Personal information
- Born:: November 15, 1961 (age 63) Hartford, Connecticut, U.S.
- Height:: 6 ft 1 in (1.85 m)
- Weight:: 196 lb (89 kg)

Career information
- High school:: Abraham Lincoln (San Francisco, California)
- College:: California
- Supplemental draft:: 1984: 3rd round, 72nd pick

Career history
- Oakland Invaders; Green Bay Packers (1986); San Diego Chargers (1986); San Francisco 49ers (1987);

Career NFL statistics
- Games played:: 16
- Stats at Pro Football Reference

= John Sullivan (defensive back) =

American football player (born 1961)

John Lloyd Sullivan (born November 15, 1961) is an American former professional football player who was a defensive back in the National Football League (NFL).

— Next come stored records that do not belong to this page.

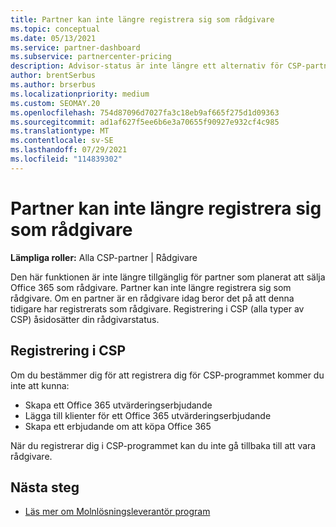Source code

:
 ```yaml
---
title: Partner kan inte längre registrera sig som rådgivare
ms.topic: conceptual
ms.date: 05/13/2021
ms.service: partner-dashboard
ms.subservice: partnercenter-pricing
description: Advisor-status är inte längre ett alternativ för CSP-partner.
author: brentSerbus
ms.author: brserbus
ms.localizationpriority: medium
ms.custom: SEOMAY.20
ms.openlocfilehash: 754d87096d7027fa3c18eb9af665f275d1d09363
ms.sourcegitcommit: ad1af627f5ee6b6e3a70655f90927e932cf4c985
ms.translationtype: MT
ms.contentlocale: sv-SE
ms.lasthandoff: 07/29/2021
ms.locfileid: "114839302"
---
```

# <a name="partners-can-no-longer-enroll-as-advisors"></a>Partner kan inte längre registrera sig som rådgivare 

**Lämpliga roller:** Alla CSP-partner | Rådgivare

Den här funktionen är inte längre tillgänglig för partner som planerat att sälja Office 365 som rådgivare. Partner kan inte längre registrera sig som rådgivare. Om en partner är en rådgivare idag beror det på att denna tidigare har registrerats som rådgivare.
Registrering i CSP (alla typer av CSP) åsidosätter din rådgivarstatus.

## <a name="enrolling-in-csp"></a>Registrering i CSP

Om du bestämmer dig för att registrera dig för CSP-programmet kommer du inte att kunna:

- Skapa ett Office 365 utvärderingserbjudande
- Lägga till klienter för ett Office 365 utvärderingserbjudande
- Skapa ett erbjudande om att köpa Office 365

När du registrerar dig i CSP-programmet kan du inte gå tillbaka till att vara rådgivare.

## <a name="next-steps"></a>Nästa steg

- [Läs mer om Molnlösningsleverantör program](csp-overview.md)

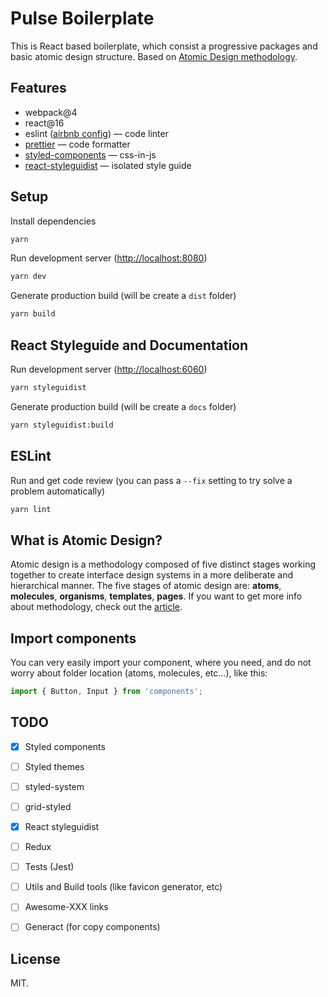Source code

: # Pulse Boilerplate

This is React based boilerplate, which consist a progressive packages and basic atomic design structure. Based on [Atomic Design methodology](http://bradfrost.com/blog/post/atomic-web-design/).

## Features

- webpack@4
- react@16
- eslint ([airbnb config](https://github.com/airbnb/javascript/tree/master/packages/eslint-config-airbnb)) — code linter
- [prettier](https://prettier.io/) — code formatter
- [styled-components](https://www.styled-components.com/) — css-in-js
- [react-styleguidist](https://react-styleguidist.js.org/) — isolated style guide 

## Setup

Install dependencies
```sh
yarn
```

Run development server ([http://localhost:8080](http://localhost:8080))
```sh
yarn dev
```

Generate production build (will be create a `dist` folder)
```sh
yarn build
```

## React Styleguide and Documentation

Run development server ([http://localhost:6060](http://localhost:6060))
```sh
yarn styleguidist
```

Generate production build (will be create a `docs` folder)
```sh
yarn styleguidist:build
```

## ESLint

Run and get code review (you can pass a `--fix` setting to try solve a problem automatically)
```sh
yarn lint
```

## What is Atomic Design?

Atomic design is a methodology composed of five distinct stages working together to create interface design systems in a more deliberate and hierarchical manner. The five stages of atomic design are: __atoms__, __molecules__, __organisms__, __templates__, __pages__. If you want to get more info about methodology, check out the [article](http://atomicdesign.bradfrost.com/chapter-2/).

## Import components

You can very easily import your component, where you need, and do not worry about folder location (atoms, molecules, etc...), like this:

```js
import { Button, Input } from 'components';
```

## TODO

- [x] Styled components
- [ ] Styled themes
- [ ] styled-system
- [ ] grid-styled
- [x] React styleguidist
- [ ] Redux
- [ ] Tests (Jest)
- [ ] Utils and Build tools (like favicon generator, etc)
- [ ] Awesome-XXX links
- [ ] Generact (for copy components)


## License

MIT.
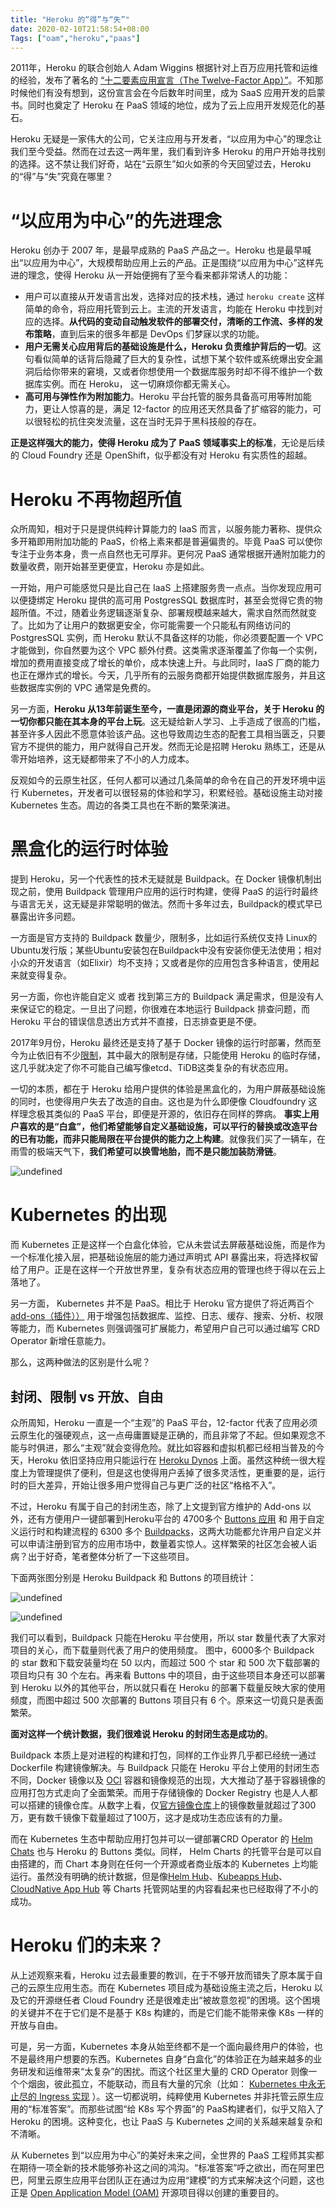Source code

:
 ```yaml
---
title: "Heroku 的“得”与“失”"
date: 2020-02-10T21:58:54+08:00
Tags: ["oam","heroku","paas"]
---
```


2011年，Heroku 的联合创始人  Adam Wiggins 根据针对上百万应用托管和运维的经验，发布了著名的 [“十二要素应用宣言（The Twelve-Factor App）”](https://12factor.net/)。不知那时候他们有没有想到，这份宣言会在今后数年时间里，成为 SaaS 应用开发的启蒙书。同时也奠定了 Heroku 在 PaaS 领域的地位，成为了云上应用开发规范化的基石。

Heroku 无疑是一家伟大的公司，它关注应用与开发者，“以应用为中心”的理念让我们至今受益。然而在过去这一两年里，我们看到许多 Heroku 的用户开始寻找别的选择。这不禁让我们好奇，站在“云原生”如火如荼的今天回望过去，Heroku 的“得”与“失”究竟在哪里？

<!--more-->

# “以应用为中心”的先进理念

Heroku 创办于 2007 年，是最早成熟的 PaaS 产品之一。Heroku 也是最早喊出“以应用为中心”，大规模帮助应用上云的产品。正是围绕“以应用为中心”这样先进的理念，使得 Heroku 从一开始便拥有了至今看来都非常诱人的功能：

* 用户可以直接从开发语言出发，选择对应的技术栈，通过 `heroku create` 这样简单的命令，将应用托管到云上。主流的开发语言，均能在 Heroku 中找到对应的选择。**从代码的变动自动触发软件的部署交付，清晰的工作流、多样的发布策略**，直到后来的很多年都是 DevOps 们梦寐以求的功能。
* **用户无需关心应用背后的基础设施是什么，Heroku 负责维护背后的一切**。这句看似简单的话背后隐藏了巨大的复杂性，试想下某个软件或系统爆出安全漏洞后给你带来的窘境，又或者你想使用一个数据库服务时却不得不维护一个数据库实例。而在 Heroku， 这一切麻烦你都无需关心。
* **高可用与弹性作为附加能力**。Heroku  平台托管的服务具备高可用等附加能力，更让人惊喜的是，满足 12-factor 的应用还天然具备了扩缩容的能力，可以很轻松的抗住突发流量，这在当时无异于黑科技般的存在。

**正是这样强大的能力，使得 Heroku 成为了 PaaS 领域事实上的标准**，无论是后续的 Cloud Foundry 还是 OpenShift，似乎都没有对 Heroku 有实质性的超越。



#  Heroku 不再物超所值

众所周知，相对于只是提供纯粹计算能力的 IaaS 而言，以服务能力著称、提供众多开箱即用附加功能的 PaaS，价格上素来都是普遍偏贵的。毕竟 PaaS 可以使你专注于业务本身，贵一点自然也无可厚非。更何况 PaaS 通常根据开通附加能力的数量收费，刚开始甚至更便宜，Heroku 亦是如此。

一开始，用户可能感觉只是比自己在 IaaS 上搭建服务贵一点点。当你发现应用可以便捷绑定 Heroku 提供的高可用 PostgresSQL 数据库时，甚至会觉得它贵的物超所值。不过，随着业务逻辑逐渐复杂、部署规模越来越大，需求自然而然就变了。比如为了让用户的数据更安全，你可能需要一个只能私有网络访问的 PostgresSQL 实例，而 Heroku 默认不具备这样的功能，你必须要配置一个 VPC 才能做到，你自然要为这个 VPC 额外付费。这类需求逐渐覆盖了你每一个实例，增加的费用直接变成了增长的单价，成本快速上升。与此同时，IaaS 厂商的能力也正在爆炸式的增长。今天，几乎所有的云服务商都开始提供数据库服务，并且这些数据库实例的 VPC 通常是免费的。 

另一方面，**Heroku 从13年前诞生至今，一直是闭源的商业平台，关于 Heroku 的一切你都只能在其本身的平台上玩**。这无疑给新人学习、上手造成了很高的门槛，甚至许多人因此不愿意体验该产品。这也导致周边生态的配套工具相当匮乏，只要官方不提供的能力，用户就得自己开发。然而无论是招聘 Heroku 熟练工，还是从零开始培养，这无疑都带来了不小的人力成本。

反观如今的云原生社区，任何人都可以通过几条简单的命令在自己的开发环境中运行 Kubernetes，开发者可以很轻易的体验和学习，积累经验。基础设施主动对接 Kubernetes 生态。周边的各类工具也在不断的繁荣演进。


# 黑盒化的运行时体验

提到 Heroku，另一个代表性的技术无疑就是 Buildpack。在 Docker 镜像机制出现之前，使用 Buildpack 管理用户应用的运行时构建，使得 PaaS 的运行时最终与语言无关，这无疑是非常聪明的做法。然而十多年过去，Buildpack的模式早已暴露出许多问题。

一方面是官方支持的 Buildpack 数量少，限制多，比如运行系统仅支持 Linux的Ubuntu发行版；某些Ubuntu安装包在Buildpack中没有安装你便无法使用；相对小众的开发语言（如Elixir）均不支持；又或者是你的应用包含多种语言，使用起来就变得复杂。

另一方面，你也许能自定义 或者 找到第三方的 Buildpack 满足需求，但是没有人来保证它的稳定。一旦出了问题，你很难在本地运行 Buildpack 排查问题，而 Heroku 平台的错误信息透出方式并不直接，日志排查更是不便。

2017年9月份，Heroku 最终还是支持了基于 Docker 镜像的运行时部署，然而至今为止依旧有不少[限制](https://devcenter.heroku.com/articles/container-registry-and-runtime#unsupported-dockerfile-commands)，其中最大的限制是存储，只能使用 Heroku 的临时存储，这几乎就决定了你不可能自己编写像etcd、TiDB这类复杂的有状态应用。

一切的本质，都在于 Heroku 给用户提供的体验是黑盒化的，为用户屏蔽基础设施的同时，也使得用户失去了改造的自由。这也是为什么即便像 Cloudfoundry 这样理念极其类似的 PaaS 平台，即便是开源的，依旧存在同样的弊病。 **事实上用户喜欢的是“白盒”，他们希望能够自定义基础设施，可以平行的替换或改造平台的已有功能，而非只能局限在平台提供的能力之上构建**。就像我们买了一辆车，在雨雪的极端天气下，**我们希望可以换雪地胎，而不是只能加装防滑链**。

![undefined](https://wonderflow.info/images/2020-03-01-heroku/3.png) 

# Kubernetes 的出现

而 Kubernetes 正是这样一个白盒化体验，它从未尝试去屏蔽基础设施，而是作为一个标准化接入层，把基础设施层的能力通过声明式 API 暴露出来，将选择权留给了用户。正是在这样一个开放世界里，复杂有状态应用的管理也终于得以在云上落地了。

另一方面， Kubernetes 并不是 PaaS。相比于 Heroku 官方提供了将近两百个[add-ons（插件））](https://elements.heroku.com/addons) 用于增强包括数据库、监控、日志、缓存、搜索、分析、权限等能力，而 Kubernetes 则强调强可扩展能力，希望用户自己可以通过编写 CRD Operator 新增任意能力。

那么，这两种做法的区别是什么呢？

## 封闭、限制 vs 开放、自由

众所周知，Heroku 一直是一个“主观”的 PaaS 平台，12-factor 代表了应用必须云原生化的强硬观点，这一点毋庸置疑是正确的，而且非常了不起。但如果观念不能与时俱进，那么“主观”就会变得危险。就比如容器和虚拟机都已经相当普及的今天，Heroku 依旧坚持应用只能运行在 [Heroku Dynos](https://www.heroku.com/dynos) 上面。虽然这种统一很大程度上为管理提供了便利，但是这也使得用户丢掉了很多灵活性，更重要的是，运行时的巨大差异，开始让很多用户觉得自己与更广泛的社区“格格不入”。

不过，Heroku 有属于自己的封闭生态，除了上文提到官方维护的 Add-ons 以外，还有方便用户一键部署到Heroku平台的 4700多个 [Buttons 应用](https://elements.heroku.com/buttons)  和 用于自定义运行时和构建流程的 6300 多个 [Buildpacks](https://elements.heroku.com/buildpacks)，这两大功能都允许用户自定义并可以申请注册到官方的应用市场中，数量着实惊人。这样繁荣的社区怎会被人诟病？出于好奇，笔者整体分析了一下这些项目。

下面两张图分别是 Heroku Buildpack 和 Buttons 的项目统计：

![undefined](/images/2020-03-01-heroku/2.png) 

![undefined](https://wonderflow.info/images/2020-03-01-heroku/1.png) 

我们可以看到，Buildpack 只能在Heroku 平台使用，所以 star 数量代表了大家对项目的关心，而下载量则代表了用户的使用频度。 图中，6000多个 Buildpack 的 star 数和下载安装量均在 50 以内，而超过 500 个 star 和 500 次下载部署的项目均只有 30 个左右。再来看 Buttons 中的项目，由于这些项目本身还可以部署到 Heroku 以外的其他平台，所以就只看在 Heroku 的部署下载量反映大家的使用频度，而图中超过 500 次部署的 Buttons 项目只有 6 个。原来这一切竟只是表面繁荣。

**面对这样一个统计数据，我们很难说 Heroku 的封闭生态是成功的**。

Buildpack 本质上是对进程的构建和打包，同样的工作业界几乎都已经统一通过 Dockerfile 构建镜像解决。与 Buildpack 只能在 Heroku 平台上使用的封闭生态不同，Docker 镜像以及 [OCI](https://www.opencontainers.org/) 容器和镜像规范的出现，大大推动了基于容器镜像的应用打包方式走向了全面繁荣。而用于存储镜像的 Docker Registry 也是人人都可以搭建的镜像仓库。从数字上看，仅[官方镜像仓库](https://hub.docker.com/)上的镜像数量就超过了300万，更有数千镜像下载量超过了100万，这才是成功生态应该有的力量。

而在 Kubernetes 生态中帮助应用打包并可以一键部署CRD Operator 的 [Helm Chats](https://helm.sh/) 也与 Heroku 的 Buttons 类似。同样， Helm Charts 的托管平台是可以自由搭建的，而 Chart 本身则在任何一个开源或者商业版本的 Kubernetes 上均能运行。虽然没有明确的统计数据，但是像[Helm Hub](https://hub.helm.sh/)、[Kubeapps Hub](https://hub.kubeapps.com/)、[CloudNative App Hub](https://developer.aliyun.com/hub) 等 Charts 托管网站里的内容看起来也已经取得了不小的成功。

#  Heroku 们的未来？

从上述观察来看，Heroku 过去最重要的教训，在于不够开放而错失了原本属于自己的云原生应用生态。而在 Kubernetes 项目成为基础设施主流之后，Heroku 以及它的开源继任者 Cloud Foundry 还是很难走出“被故意忽视”的困境。这个困境的关键并不在于它们是不是基于 K8s 构建的，而是它们能不能带来像 K8s 一样的开放与自由。

可是，另一方面，Kubernetes 本身从始至终都不是一个面向最终用户的体验，也不是最终用户想要的东西。Kubernetes 自身“白盒化”的体验正在为越来越多的业务研发和运维带来“太复杂”的困扰。而这个社区里大量的 CRD Operator 则像一个个烟囱，彼此孤立，不能联动，而且有大量的冗余（比如： [ Kubernetes 中永无止尽的 Ingress 实现](https://kubernetes.io/docs/concepts/services-networking/ingress-controllers/) ）。这一切都说明，纯粹使用 Kubernetes 并非托管云原生应用的“标准答案”。而那些试图“给 K8s 写个界面”的 PaaS构建者们，似乎又陷入了 Heroku 的困境。这种变化，也让 PaaS 与 Kubernetes 之间的关系越来越复杂和不清晰。 

从 Kubernetes 到“以应用为中心”的美好未来之间，全世界的 PaaS 工程师其实都在期待一项全新的技术能够弥补这之间的鸿沟。“标准答案”呼之欲出，而在阿里巴巴，阿里云原生应用平台团队正在通过为应用“建模”的方式来解决这个问题，这也正是 [Open Application Model (OAM)](https://github.com/oam-dev/spec) 开源项目得以创建的重要目的。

He played college football for the California Golden Bears.

==Biography==
Sullivan was born on November 15, 1961, in Hartford, Connecticut.

==Career==
After playing with the Oakland Invaders of the United States Football League, Sullivan was drafted in the third round of the 1984 NFL Supplemental Draft of USFL and CFL Players by the Green Bay Packers. He would later split the 1986 NFL season with the Packers and the San Diego Chargers. The following season, he was a member of the San Francisco 49ers.

He played at the collegiate level at the University of California, Berkeley.